WORK REQUEST » Copy, from the entries below, each line where the word "that" can be found.

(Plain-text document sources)
----

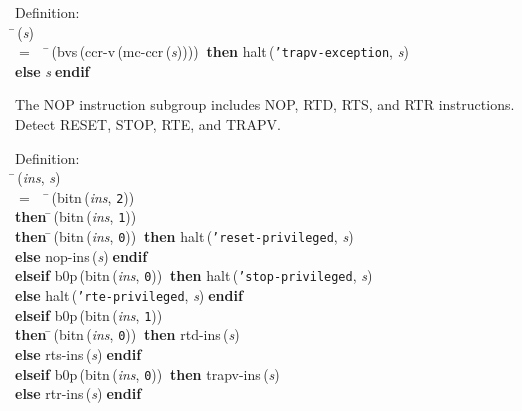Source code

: \begin{tabbing}{\sc Definition}: \\  
\=\,({\it{s\/}}) \\ 
$=$$\;\;\;\;$\=\,({\rm{bvs}}\,({\rm{ccr-v}}\,({\rm{mc-ccr}}\,({\it{s\/}}))))$\;\;${\bf then }{\rm{halt}}\,({\tt{'}}{\tt{trapv-exception}}, {\it{s\/}}) \\ 
{\bf else }{\it{s\/}}$\;${\bf  endif}\-\-
\end{tabbing}

 The NOP instruction subgroup includes NOP, RTD, RTS, and RTR instructions.
 Detect RESET, STOP, RTE, and TRAPV.
\begin{tabbing}{\sc Definition}: \\  
\=\,({\it{ins\/}}, {\it{s\/}}) \\ 
$=$$\;\;\;\;$\=\,({\rm{bitn}}\,({\it{ins\/}}, {\tt{2}})) \\ 
{\bf then }\=\,({\rm{bitn}}\,({\it{ins\/}}, {\tt{1}})) \\ 
{\bf then }\=\,({\rm{bitn}}\,({\it{ins\/}}, {\tt{0}}))$\;\;${\bf then }{\rm{halt}}\,({\tt{'}}{\tt{reset-privileged}}, {\it{s\/}}) \\ 
{\bf else }{\rm{nop-ins}}\,({\it{s\/}})$\;${\bf  endif}\- \\ 
{\bf elseif }{\rm{b0p}}\,({\rm{bitn}}\,({\it{ins\/}}, {\tt{0}}))$\;\;${\bf then }{\rm{halt}}\,({\tt{'}}{\tt{stop-privileged}}, {\it{s\/}}) \\ 
{\bf else }{\rm{halt}}\,({\tt{'}}{\tt{rte-privileged}}, {\it{s\/}})$\;${\bf  endif}\- \\ 
{\bf elseif }{\rm{b0p}}\,({\rm{bitn}}\,({\it{ins\/}}, {\tt{1}})) \\ 
{\bf then }\=\,({\rm{bitn}}\,({\it{ins\/}}, {\tt{0}}))$\;\;${\bf then }{\rm{rtd-ins}}\,({\it{s\/}}) \\ 
{\bf else }{\rm{rts-ins}}\,({\it{s\/}})$\;${\bf  endif}\- \\ 
{\bf elseif }{\rm{b0p}}\,({\rm{bitn}}\,({\it{ins\/}}, {\tt{0}}))$\;\;${\bf then }{\rm{trapv-ins}}\,({\it{s\/}}) \\ 
{\bf else }{\rm{rtr-ins}}\,({\it{s\/}})$\;${\bf  endif}\-\-
\end{tabbing}

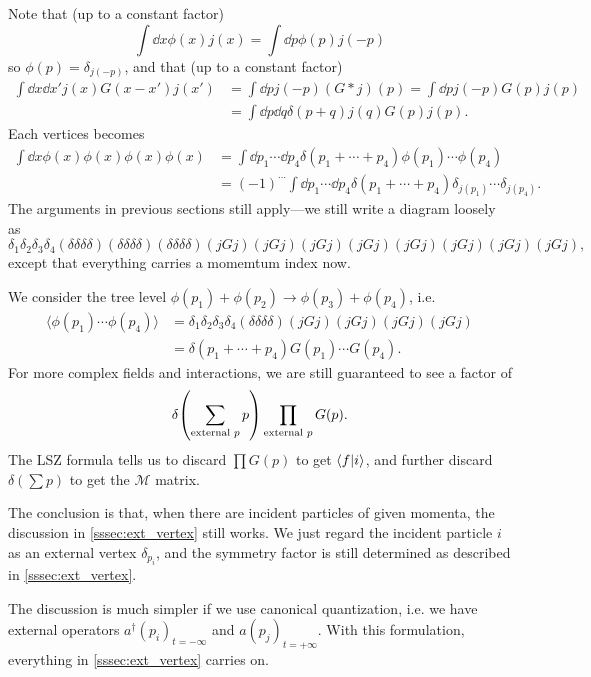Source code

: \documentclass{article}
\begin{document}
Note that (up to a constant factor)
\[ \int \dd{x} \phi(x) j(x) = \int \dd{p} \phi(p) j(-p) \]
so $\phi(p) = \delta_{j(-p)}$, and that (up to a constant factor)
\begin{align*}
    \int \dd{x} \dd{x'} j(x) G(x-x') j(x') &= \int \dd{p} j(-p) (G*j)(p) = \int \dd{p} j(-p) G(p) j(p) \\
    &= \int \dd{p} \dd{q} \delta(p+q) j(q) G(p) j(p).
\end{align*}
Each vertices becomes
\begin{align*}
    \int \dd{x} \phi(x) \phi(x) \phi(x) \phi(x) &= \int \dd{p_1} \cdots \dd{p_4} \delta(p_1 + \cdots + p_4) \phi(p_1) \cdots \phi(p_4) \\
    &= (-1)^{\cdots} \int \dd{p_1} \cdots \dd{p_4} \delta(p_1 + \cdots + p_4) \delta_{j(p_1)} \cdots \delta_{j(p_4)}.
\end{align*}
The arguments in previous sections still apply---we still write a diagram loosely as
\[ \delta_1\delta_2\delta_3\delta_4(\delta\delta\delta\delta)(\delta\delta\delta\delta)(\delta\delta\delta\delta)(jGj)(jGj)(jGj)(jGj)(jGj)(jGj)(jGj)(jGj), \]
except that everything carries a momemtum index now.
\par
We consider the tree level $\phi(p_1)+\phi(p_2) \rightarrow \phi(p_3)+\phi(p_4)$, i.e.
\begin{align*}
    \langle \phi(p_1) \cdots \phi(p_4) \rangle &= \delta_1\delta_2\delta_3\delta_4(\delta\delta\delta\delta)(jGj)(jGj)(jGj)(jGj) \\
    &= \delta(p_1 + \cdots + p_4) G(p_1) \cdots G(p_4).
\end{align*}
For more complex fields and interactions, we are still guaranteed to see a factor of
\begin{equation}
    \delta\qty(\sum_{\text{external } p} p) \prod_{\text{external } p} G(p). \label{eq:amp_factor}
\end{equation}
The LSZ formula tells us to discard $\prod G(p)$ to get $\bra{f}\ket{i}$, and further discard $\delta(\sum p)$ to get the $\mathcal{M}$ matrix.

\par
The conclusion is that, when there are incident particles of given momenta, the discussion in \cref{sssec:ext_vertex} still works.
We just regard the incident particle $i$ as an external vertex $\delta_{p_i}$, and the symmetry factor is still determined as described in \cref{sssec:ext_vertex}.
\par
The discussion is much simpler if we use canonical quantization, i.e. we have external operators $a^\dagger(p_i)_{t=-\infty}$ and $a(p_j)_{t=+\infty}$.
With this formulation, everything in \cref{sssec:ext_vertex} carries on.
\end{document}

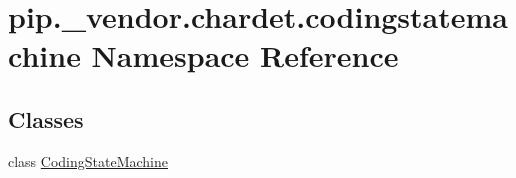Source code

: \hypertarget{namespacepip_1_1__vendor_1_1chardet_1_1codingstatemachine}{}\section{pip.\+\_\+vendor.\+chardet.\+codingstatemachine Namespace Reference}
\label{namespacepip_1_1__vendor_1_1chardet_1_1codingstatemachine}
\subsection*{Classes}
\begin{DoxyCompactItemize}
\item 
class \hyperlink{classpip_1_1__vendor_1_1chardet_1_1codingstatemachine_1_1CodingStateMachine}{Coding\+State\+Machine}
\end{DoxyCompactItemize}

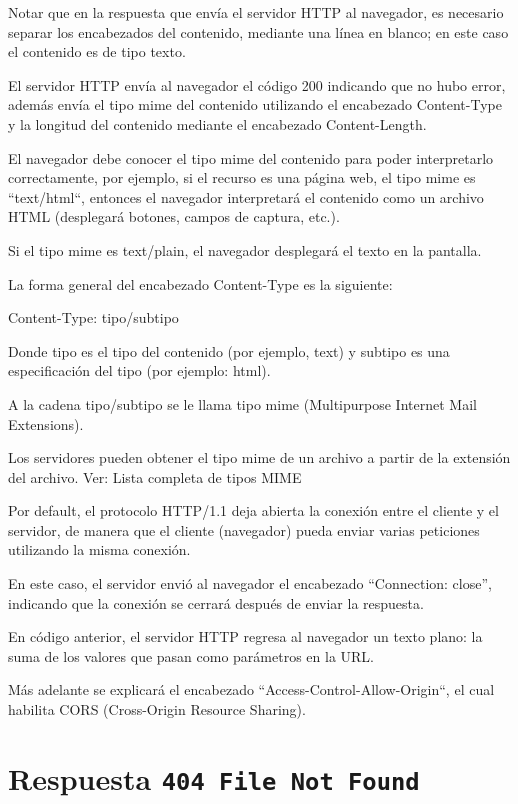 Notar que en la respuesta que envía el servidor HTTP al navegador, es necesario separar los encabezados del contenido, mediante una línea en blanco; en este caso el contenido es de tipo texto.

El servidor HTTP envía al navegador el código 200 indicando que no hubo error, además envía el tipo mime del contenido utilizando el encabezado Content-Type y la longitud del contenido mediante el encabezado Content-Length.

El navegador debe conocer el tipo mime del contenido para poder interpretarlo correctamente, por ejemplo, si el recurso es una página web, el tipo mime es ``text/html``, entonces el navegador interpretará el contenido como un archivo HTML (desplegará botones, campos de captura, etc.).

Si el tipo mime es text/plain, el navegador desplegará el texto en la pantalla.

La forma general del encabezado Content-Type es la siguiente:

\begin{SourceCode}
Content-Type: tipo/subtipo
\end{SourceCode}

Donde tipo es el tipo del contenido (por ejemplo, text) y subtipo es una especificación del tipo (por ejemplo: html).

A la cadena tipo/subtipo se le llama tipo mime (Multipurpose Internet Mail Extensions).

Los servidores pueden obtener el tipo mime de un archivo a partir de la extensión del archivo. Ver: Lista completa de tipos MIME

Por default, el protocolo HTTP/1.1 deja abierta la conexión entre el cliente y el servidor, de manera que el cliente (navegador) pueda enviar varias peticiones utilizando la misma conexión.

En este caso, el servidor envió al navegador el encabezado “Connection: close”, indicando que la conexión se cerrará después de enviar la respuesta.

En código anterior, el servidor HTTP regresa al navegador un texto plano: la suma de los valores que pasan como parámetros en la URL.

Más adelante se explicará el encabezado ``Access-Control-Allow-Origin``, el cual habilita CORS (Cross-Origin Resource Sharing).

\section{Respuesta \texttt{404 File Not Found}}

----

SOLUTION »
Note that (up to a constant factor)
so $\phi(p) = \delta_{j(-p)}$, and that (up to a constant factor)
except that everything carries a momemtum index now.
The conclusion is that, when there are incident particles of given momenta, the discussion in \cref{sssec:ext_vertex} still works.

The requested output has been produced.